══ Data records

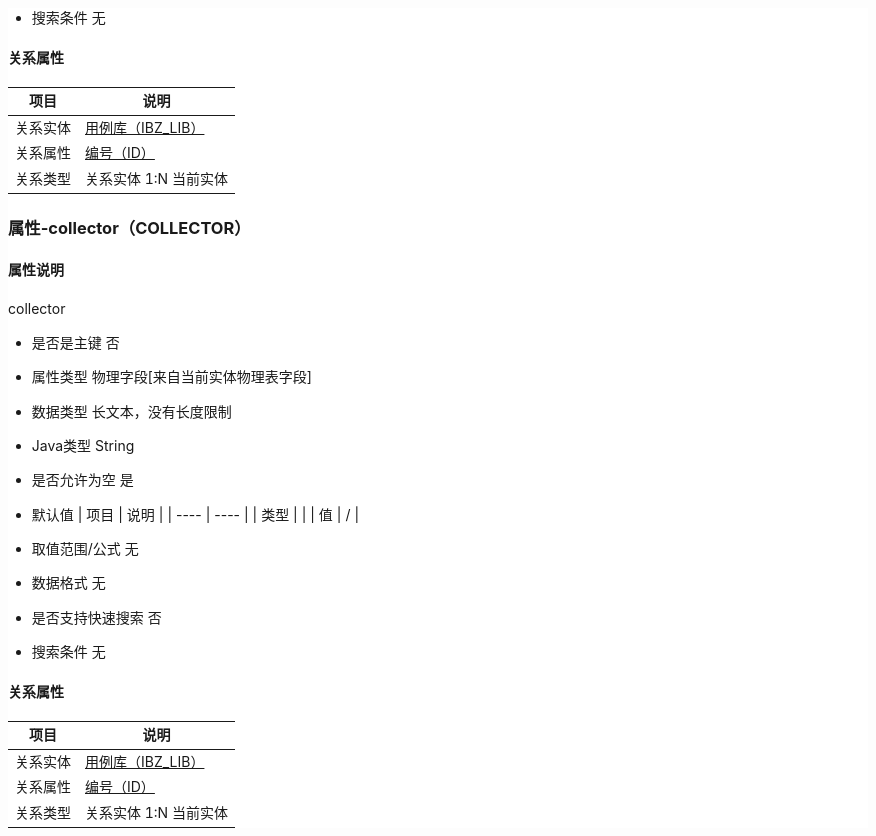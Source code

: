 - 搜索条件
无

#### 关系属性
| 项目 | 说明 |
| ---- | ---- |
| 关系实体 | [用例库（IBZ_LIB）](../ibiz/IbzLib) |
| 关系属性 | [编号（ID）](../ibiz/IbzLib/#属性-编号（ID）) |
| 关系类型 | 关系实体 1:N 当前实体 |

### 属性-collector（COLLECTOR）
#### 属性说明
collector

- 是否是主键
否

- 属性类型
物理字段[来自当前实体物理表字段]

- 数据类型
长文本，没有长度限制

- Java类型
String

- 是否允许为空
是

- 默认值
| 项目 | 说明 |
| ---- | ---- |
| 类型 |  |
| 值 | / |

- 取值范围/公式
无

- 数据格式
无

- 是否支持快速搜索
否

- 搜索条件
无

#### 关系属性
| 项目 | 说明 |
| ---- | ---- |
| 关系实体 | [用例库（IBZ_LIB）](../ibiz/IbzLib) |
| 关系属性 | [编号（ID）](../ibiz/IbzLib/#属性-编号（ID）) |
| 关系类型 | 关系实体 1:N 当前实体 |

════

Task directions:
Leaving the pictures behind, return every line above exactly.

Solution for this problem:
Source code

: - 搜索条件
无

#### 关系属性
| 项目 | 说明 |
| ---- | ---- |
| 关系实体 | [用例库（IBZ_LIB）](../ibiz/IbzLib) |
| 关系属性 | [编号（ID）](../ibiz/IbzLib/#属性-编号（ID）) |
| 关系类型 | 关系实体 1:N 当前实体 |

### 属性-collector（COLLECTOR）
#### 属性说明
collector

- 是否是主键
否

- 属性类型
物理字段[来自当前实体物理表字段]

- 数据类型
长文本，没有长度限制

- Java类型
String

- 是否允许为空
是

- 默认值
| 项目 | 说明 |
| ---- | ---- |
| 类型 |  |
| 值 | / |

- 取值范围/公式
无

- 数据格式
无

- 是否支持快速搜索
否

- 搜索条件
无

#### 关系属性
| 项目 | 说明 |
| ---- | ---- |
| 关系实体 | [用例库（IBZ_LIB）](../ibiz/IbzLib) |
| 关系属性 | [编号（ID）](../ibiz/IbzLib/#属性-编号（ID）) |
| 关系类型 | 关系实体 1:N 当前实体 |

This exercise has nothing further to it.